■ **Problem to solve**: From the entries below, reproduce exactly the line containing "i) **Yu Yingjie", the line containing "k) **Seow Yam", and every line in between, with nothing added.

■ **Dataset extract**:
◆ ◆ ◆ ◆ ◆

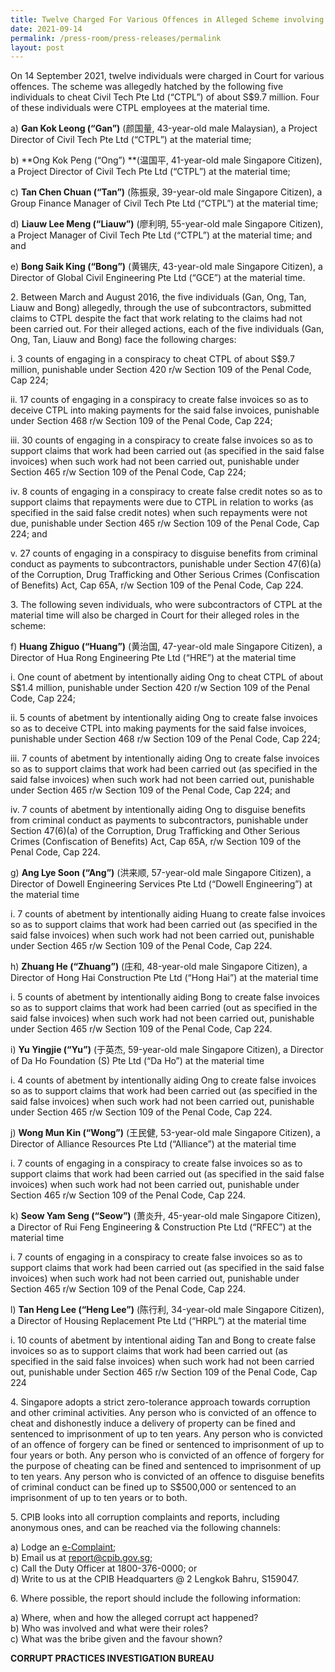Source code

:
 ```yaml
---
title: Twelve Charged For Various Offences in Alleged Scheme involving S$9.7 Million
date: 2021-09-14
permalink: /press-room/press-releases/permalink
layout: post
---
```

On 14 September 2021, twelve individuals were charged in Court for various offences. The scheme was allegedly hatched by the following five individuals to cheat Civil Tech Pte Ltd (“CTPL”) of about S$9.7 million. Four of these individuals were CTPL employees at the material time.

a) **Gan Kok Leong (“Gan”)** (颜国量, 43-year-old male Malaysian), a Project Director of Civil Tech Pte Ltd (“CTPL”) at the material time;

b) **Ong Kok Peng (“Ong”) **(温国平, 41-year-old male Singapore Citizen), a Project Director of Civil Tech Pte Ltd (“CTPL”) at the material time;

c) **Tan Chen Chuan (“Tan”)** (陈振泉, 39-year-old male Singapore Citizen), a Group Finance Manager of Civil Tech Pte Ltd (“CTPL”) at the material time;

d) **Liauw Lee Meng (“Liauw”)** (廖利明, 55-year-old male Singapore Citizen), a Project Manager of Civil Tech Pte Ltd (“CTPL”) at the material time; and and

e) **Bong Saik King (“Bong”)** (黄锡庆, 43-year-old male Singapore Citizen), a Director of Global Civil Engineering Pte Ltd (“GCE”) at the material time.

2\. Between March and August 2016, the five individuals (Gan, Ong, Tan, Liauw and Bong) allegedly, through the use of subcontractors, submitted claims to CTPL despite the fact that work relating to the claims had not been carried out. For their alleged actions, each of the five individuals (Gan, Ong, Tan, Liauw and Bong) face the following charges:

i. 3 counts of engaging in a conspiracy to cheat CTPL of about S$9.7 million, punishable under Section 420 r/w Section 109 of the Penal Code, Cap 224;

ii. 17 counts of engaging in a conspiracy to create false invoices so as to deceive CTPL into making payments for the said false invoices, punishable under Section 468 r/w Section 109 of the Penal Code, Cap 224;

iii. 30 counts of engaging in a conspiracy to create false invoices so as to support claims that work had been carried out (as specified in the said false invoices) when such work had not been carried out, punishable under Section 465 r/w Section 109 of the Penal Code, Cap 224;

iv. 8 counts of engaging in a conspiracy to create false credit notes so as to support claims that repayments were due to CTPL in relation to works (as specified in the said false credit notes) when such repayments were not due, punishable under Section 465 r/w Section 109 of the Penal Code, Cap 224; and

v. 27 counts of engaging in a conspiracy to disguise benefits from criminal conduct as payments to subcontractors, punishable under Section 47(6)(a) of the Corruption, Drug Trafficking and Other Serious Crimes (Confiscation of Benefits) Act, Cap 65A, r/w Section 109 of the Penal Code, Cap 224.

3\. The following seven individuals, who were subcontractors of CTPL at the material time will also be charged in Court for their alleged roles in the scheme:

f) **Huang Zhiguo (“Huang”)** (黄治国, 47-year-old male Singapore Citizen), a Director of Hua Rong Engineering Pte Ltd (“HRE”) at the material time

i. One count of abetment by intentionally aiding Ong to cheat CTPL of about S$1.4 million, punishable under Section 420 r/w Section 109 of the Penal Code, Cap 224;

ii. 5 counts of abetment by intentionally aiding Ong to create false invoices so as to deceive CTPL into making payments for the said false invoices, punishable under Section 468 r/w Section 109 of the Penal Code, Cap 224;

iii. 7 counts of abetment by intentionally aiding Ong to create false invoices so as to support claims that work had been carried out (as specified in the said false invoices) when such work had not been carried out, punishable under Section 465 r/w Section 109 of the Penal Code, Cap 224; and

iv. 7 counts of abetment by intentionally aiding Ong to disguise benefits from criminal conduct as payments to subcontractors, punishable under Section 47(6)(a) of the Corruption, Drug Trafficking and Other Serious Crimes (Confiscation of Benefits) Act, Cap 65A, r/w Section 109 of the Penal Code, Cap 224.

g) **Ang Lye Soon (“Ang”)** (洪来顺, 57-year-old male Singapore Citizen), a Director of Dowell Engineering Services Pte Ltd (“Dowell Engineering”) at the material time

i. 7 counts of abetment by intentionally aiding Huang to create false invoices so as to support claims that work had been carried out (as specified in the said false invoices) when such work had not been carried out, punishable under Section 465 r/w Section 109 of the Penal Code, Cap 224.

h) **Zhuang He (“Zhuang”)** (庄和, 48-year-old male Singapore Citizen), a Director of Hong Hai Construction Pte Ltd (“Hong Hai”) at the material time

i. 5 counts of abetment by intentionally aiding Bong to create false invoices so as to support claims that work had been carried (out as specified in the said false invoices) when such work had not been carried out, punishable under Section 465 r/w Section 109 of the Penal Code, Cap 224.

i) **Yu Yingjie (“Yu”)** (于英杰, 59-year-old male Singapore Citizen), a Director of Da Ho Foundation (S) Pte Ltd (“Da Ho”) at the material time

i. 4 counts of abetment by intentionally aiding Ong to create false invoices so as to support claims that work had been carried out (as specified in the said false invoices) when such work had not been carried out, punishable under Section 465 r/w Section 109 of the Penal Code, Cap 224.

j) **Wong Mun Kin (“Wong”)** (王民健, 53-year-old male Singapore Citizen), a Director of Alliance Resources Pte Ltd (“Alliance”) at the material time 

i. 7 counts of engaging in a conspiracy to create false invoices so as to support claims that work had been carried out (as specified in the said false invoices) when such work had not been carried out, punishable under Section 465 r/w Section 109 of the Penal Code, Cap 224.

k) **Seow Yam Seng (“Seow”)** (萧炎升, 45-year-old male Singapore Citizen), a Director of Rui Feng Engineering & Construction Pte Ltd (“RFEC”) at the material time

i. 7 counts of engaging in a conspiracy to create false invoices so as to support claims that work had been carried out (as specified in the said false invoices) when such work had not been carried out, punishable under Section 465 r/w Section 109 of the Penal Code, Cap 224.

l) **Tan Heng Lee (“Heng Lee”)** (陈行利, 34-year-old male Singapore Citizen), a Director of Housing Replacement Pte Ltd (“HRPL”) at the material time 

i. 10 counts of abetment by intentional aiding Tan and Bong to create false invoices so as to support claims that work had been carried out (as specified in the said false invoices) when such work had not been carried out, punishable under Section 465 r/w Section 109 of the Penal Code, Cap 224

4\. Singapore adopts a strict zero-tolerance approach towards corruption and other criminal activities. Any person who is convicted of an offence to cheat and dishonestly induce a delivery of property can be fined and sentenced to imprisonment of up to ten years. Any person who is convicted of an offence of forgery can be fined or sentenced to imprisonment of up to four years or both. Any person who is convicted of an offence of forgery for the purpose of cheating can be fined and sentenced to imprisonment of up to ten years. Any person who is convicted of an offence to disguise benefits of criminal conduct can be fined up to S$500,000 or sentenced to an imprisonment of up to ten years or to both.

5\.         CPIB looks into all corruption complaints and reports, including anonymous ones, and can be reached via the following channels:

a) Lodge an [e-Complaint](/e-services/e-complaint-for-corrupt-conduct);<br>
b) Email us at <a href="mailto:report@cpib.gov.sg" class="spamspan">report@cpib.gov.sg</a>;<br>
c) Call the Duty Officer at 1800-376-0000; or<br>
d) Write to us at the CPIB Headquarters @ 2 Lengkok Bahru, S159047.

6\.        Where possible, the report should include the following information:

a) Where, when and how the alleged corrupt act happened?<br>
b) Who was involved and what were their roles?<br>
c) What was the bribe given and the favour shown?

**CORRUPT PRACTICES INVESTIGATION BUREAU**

◆ ◆ ◆ ◆ ◆

■ **Response below**:
i) **Yu Yingjie (“Yu”)** (于英杰, 59-year-old male Singapore Citizen), a Director of Da Ho Foundation (S) Pte Ltd (“Da Ho”) at the material time

i. 4 counts of abetment by intentionally aiding Ong to create false invoices so as to support claims that work had been carried out (as specified in the said false invoices) when such work had not been carried out, punishable under Section 465 r/w Section 109 of the Penal Code, Cap 224.

j) **Wong Mun Kin (“Wong”)** (王民健, 53-year-old male Singapore Citizen), a Director of Alliance Resources Pte Ltd (“Alliance”) at the material time 

i. 7 counts of engaging in a conspiracy to create false invoices so as to support claims that work had been carried out (as specified in the said false invoices) when such work had not been carried out, punishable under Section 465 r/w Section 109 of the Penal Code, Cap 224.

k) **Seow Yam Seng (“Seow”)** (萧炎升, 45-year-old male Singapore Citizen), a Director of Rui Feng Engineering & Construction Pte Ltd (“RFEC”) at the material time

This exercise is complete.